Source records

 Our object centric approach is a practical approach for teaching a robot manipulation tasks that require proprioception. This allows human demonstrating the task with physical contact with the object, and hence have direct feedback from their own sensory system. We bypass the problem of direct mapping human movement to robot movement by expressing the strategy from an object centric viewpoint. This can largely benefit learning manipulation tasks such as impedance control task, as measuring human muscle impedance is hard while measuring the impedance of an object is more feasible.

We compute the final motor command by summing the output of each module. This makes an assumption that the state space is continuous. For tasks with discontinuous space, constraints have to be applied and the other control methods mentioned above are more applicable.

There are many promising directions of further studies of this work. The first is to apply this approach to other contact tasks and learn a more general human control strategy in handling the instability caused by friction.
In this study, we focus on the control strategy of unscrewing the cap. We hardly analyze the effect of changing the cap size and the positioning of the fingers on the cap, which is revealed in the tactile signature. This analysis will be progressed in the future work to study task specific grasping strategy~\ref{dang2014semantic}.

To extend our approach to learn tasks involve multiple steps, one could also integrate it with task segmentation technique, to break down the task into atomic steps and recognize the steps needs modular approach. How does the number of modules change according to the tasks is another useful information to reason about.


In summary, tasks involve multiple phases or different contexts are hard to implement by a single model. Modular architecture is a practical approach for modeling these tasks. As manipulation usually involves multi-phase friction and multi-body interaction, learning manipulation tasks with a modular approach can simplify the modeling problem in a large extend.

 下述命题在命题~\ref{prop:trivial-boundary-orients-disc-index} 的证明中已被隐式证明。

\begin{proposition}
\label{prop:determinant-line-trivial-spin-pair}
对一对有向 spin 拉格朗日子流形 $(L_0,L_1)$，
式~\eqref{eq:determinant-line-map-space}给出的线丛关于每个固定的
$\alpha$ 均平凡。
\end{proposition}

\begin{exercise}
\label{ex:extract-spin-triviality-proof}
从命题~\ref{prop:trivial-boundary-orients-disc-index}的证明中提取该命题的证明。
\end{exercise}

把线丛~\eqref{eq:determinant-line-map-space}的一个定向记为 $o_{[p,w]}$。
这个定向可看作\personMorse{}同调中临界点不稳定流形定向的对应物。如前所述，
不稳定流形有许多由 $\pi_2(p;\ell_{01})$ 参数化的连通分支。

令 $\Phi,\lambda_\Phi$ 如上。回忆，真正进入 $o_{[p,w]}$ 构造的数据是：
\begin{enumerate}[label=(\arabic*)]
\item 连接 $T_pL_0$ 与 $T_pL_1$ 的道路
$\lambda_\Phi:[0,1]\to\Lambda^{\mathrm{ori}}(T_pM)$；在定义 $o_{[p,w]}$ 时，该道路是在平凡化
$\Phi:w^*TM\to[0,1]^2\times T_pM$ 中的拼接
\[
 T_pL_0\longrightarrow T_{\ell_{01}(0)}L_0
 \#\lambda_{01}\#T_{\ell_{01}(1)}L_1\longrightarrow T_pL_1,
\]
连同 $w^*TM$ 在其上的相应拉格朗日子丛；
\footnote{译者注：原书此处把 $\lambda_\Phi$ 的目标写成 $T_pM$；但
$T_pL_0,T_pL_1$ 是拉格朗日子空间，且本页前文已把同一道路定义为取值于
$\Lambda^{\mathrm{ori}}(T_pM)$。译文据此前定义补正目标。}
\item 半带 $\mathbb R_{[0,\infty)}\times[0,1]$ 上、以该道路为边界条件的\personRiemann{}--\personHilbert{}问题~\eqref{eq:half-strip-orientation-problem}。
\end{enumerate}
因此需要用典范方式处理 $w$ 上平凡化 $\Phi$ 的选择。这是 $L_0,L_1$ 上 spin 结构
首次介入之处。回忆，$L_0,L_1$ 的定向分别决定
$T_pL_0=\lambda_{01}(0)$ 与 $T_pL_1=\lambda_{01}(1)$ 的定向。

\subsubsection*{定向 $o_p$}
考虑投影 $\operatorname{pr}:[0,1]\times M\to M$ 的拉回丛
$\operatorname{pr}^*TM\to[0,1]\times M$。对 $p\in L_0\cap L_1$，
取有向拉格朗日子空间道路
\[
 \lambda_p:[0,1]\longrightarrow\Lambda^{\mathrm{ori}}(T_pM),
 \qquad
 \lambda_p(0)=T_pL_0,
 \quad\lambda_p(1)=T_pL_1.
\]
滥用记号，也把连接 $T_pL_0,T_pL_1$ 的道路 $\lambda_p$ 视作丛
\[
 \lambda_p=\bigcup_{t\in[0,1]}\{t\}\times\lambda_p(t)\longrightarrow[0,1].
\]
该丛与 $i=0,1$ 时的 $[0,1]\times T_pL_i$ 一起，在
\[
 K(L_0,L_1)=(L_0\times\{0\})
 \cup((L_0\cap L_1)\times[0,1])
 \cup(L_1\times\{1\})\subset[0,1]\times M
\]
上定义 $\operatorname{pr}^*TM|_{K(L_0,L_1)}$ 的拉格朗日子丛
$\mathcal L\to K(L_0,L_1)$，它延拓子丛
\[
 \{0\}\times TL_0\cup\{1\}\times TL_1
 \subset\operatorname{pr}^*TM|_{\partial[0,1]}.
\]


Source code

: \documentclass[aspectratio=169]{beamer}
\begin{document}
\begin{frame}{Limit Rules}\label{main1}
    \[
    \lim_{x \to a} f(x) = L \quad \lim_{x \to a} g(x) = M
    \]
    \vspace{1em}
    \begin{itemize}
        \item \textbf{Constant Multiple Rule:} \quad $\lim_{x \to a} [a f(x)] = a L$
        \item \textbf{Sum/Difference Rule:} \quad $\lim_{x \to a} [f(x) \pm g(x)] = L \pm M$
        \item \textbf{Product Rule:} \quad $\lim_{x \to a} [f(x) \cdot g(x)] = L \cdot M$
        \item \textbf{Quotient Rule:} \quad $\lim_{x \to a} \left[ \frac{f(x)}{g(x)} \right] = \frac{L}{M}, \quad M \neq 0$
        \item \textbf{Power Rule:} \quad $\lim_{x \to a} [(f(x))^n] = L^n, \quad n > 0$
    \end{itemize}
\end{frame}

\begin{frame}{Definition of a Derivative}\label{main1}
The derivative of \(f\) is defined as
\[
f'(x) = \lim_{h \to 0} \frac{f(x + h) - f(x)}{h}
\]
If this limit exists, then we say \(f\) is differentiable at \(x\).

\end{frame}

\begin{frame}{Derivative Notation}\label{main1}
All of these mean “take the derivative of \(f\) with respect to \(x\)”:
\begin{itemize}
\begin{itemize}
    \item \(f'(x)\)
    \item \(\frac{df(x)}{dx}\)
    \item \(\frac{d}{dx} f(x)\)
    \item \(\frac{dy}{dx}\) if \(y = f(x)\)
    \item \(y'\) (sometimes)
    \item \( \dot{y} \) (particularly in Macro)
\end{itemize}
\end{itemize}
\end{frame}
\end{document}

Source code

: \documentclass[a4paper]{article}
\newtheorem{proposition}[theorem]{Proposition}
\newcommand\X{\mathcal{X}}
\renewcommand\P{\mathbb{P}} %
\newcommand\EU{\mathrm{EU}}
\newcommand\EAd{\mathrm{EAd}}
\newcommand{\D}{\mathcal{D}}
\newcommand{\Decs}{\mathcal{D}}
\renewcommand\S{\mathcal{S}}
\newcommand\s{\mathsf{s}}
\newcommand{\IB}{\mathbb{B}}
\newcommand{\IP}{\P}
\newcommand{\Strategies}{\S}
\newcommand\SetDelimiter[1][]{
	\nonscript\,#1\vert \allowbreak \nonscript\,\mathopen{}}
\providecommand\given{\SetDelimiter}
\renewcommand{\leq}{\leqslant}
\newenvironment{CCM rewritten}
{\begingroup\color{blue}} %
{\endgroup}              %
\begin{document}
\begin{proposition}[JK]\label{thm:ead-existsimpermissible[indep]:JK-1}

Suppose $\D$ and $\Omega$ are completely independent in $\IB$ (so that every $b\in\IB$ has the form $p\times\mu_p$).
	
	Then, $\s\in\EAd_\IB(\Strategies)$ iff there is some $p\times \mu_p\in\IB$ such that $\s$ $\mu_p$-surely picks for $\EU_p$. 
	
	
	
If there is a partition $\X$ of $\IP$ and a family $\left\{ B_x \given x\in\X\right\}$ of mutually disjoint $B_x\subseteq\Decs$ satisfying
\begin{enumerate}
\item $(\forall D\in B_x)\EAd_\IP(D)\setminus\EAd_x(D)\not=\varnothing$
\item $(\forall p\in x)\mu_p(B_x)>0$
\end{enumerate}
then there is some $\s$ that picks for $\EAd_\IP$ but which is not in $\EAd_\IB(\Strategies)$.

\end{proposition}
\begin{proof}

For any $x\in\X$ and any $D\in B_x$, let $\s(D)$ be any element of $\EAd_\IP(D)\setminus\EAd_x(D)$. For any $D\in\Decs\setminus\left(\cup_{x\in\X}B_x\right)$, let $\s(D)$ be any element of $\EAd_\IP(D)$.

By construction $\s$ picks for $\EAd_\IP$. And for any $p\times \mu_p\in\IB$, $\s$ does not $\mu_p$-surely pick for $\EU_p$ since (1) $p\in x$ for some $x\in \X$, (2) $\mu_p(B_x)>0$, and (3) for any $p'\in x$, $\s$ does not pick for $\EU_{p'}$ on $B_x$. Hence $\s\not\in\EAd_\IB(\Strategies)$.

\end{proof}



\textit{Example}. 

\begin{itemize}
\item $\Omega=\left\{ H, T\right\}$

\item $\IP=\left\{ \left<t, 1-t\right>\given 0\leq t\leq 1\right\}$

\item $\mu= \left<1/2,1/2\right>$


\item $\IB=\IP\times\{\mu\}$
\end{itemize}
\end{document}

Task description
Which of the lines above mention the word "human"? Pull those lines out.

Solution for this task
 Our object centric approach is a practical approach for teaching a robot manipulation tasks that require proprioception. This allows human demonstrating the task with physical contact with the object, and hence have direct feedback from their own sensory system. We bypass the problem of direct mapping human movement to robot movement by expressing the strategy from an object centric viewpoint. This can largely benefit learning manipulation tasks such as impedance control task, as measuring human muscle impedance is hard while measuring the impedance of an object is more feasible.
There are many promising directions of further studies of this work. The first is to apply this approach to other contact tasks and learn a more general human control strategy in handling the instability caused by friction.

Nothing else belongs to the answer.